## [Activity]
From the listing below, copy each line that holds "pinyinscope".

## [Provided records]
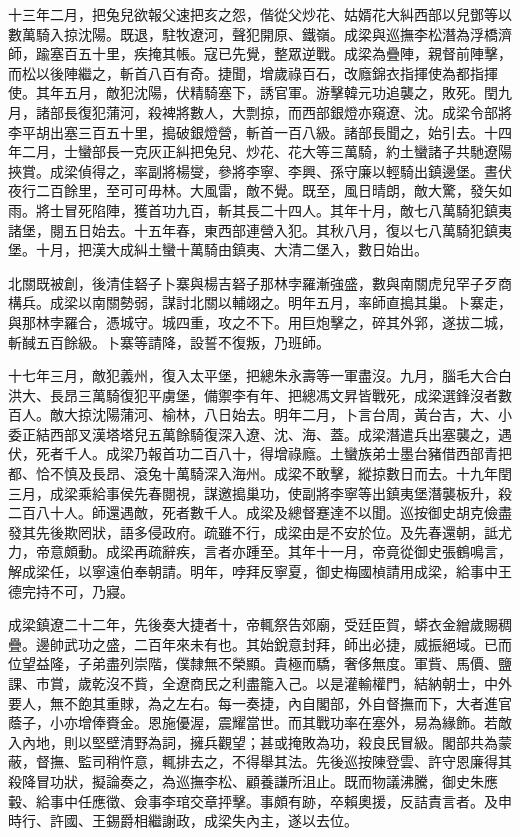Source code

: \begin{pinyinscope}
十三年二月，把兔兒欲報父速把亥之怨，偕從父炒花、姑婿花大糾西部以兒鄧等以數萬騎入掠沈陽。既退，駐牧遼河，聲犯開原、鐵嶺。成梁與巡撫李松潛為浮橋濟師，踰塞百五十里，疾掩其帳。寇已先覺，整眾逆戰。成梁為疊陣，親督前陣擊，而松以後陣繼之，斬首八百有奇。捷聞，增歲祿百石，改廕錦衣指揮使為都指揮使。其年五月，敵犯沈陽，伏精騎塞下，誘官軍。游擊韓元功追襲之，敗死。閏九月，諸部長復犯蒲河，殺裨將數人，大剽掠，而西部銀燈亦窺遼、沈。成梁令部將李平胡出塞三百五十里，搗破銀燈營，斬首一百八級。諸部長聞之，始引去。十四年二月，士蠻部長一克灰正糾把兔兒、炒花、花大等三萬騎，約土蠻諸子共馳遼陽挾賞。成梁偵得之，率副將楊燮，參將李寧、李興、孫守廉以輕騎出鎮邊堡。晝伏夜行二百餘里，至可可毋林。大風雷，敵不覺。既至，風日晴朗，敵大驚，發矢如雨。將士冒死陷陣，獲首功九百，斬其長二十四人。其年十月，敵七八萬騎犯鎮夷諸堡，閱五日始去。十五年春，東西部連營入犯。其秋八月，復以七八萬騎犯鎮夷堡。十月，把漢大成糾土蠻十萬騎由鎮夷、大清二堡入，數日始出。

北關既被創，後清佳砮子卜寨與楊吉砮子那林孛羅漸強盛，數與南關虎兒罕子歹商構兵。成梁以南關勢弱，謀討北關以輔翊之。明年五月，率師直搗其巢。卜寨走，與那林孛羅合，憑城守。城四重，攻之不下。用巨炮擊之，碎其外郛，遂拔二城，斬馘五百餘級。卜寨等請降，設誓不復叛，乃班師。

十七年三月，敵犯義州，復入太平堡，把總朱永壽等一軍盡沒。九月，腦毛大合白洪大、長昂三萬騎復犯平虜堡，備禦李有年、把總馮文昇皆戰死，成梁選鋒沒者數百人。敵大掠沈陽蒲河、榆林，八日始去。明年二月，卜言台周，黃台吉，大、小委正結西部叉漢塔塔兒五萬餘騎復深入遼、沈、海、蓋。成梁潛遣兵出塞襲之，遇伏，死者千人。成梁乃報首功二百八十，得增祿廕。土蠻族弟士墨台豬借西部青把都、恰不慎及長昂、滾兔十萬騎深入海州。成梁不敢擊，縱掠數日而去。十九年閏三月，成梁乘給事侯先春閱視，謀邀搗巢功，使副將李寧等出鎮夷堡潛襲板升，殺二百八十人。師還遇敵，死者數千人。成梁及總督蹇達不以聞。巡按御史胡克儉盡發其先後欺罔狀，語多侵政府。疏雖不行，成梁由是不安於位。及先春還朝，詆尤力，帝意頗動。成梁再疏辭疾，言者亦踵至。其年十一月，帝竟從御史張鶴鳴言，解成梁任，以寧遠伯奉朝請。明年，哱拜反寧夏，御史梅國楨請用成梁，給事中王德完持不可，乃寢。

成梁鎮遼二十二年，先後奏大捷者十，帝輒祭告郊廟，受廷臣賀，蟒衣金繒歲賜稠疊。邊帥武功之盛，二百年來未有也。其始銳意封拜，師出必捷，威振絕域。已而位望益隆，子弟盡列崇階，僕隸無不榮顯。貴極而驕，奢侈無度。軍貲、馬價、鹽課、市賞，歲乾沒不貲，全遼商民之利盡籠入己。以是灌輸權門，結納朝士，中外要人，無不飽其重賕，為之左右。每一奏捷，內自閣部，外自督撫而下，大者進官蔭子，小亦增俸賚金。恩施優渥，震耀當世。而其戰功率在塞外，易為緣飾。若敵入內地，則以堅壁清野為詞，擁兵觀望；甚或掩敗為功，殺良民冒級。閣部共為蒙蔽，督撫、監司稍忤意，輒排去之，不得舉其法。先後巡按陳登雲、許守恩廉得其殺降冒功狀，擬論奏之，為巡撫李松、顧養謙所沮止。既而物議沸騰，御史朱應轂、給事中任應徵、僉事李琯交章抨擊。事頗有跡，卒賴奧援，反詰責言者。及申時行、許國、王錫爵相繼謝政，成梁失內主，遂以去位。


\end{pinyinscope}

## [Answer for the task]
: \begin{pinyinscope}
\end{pinyinscope}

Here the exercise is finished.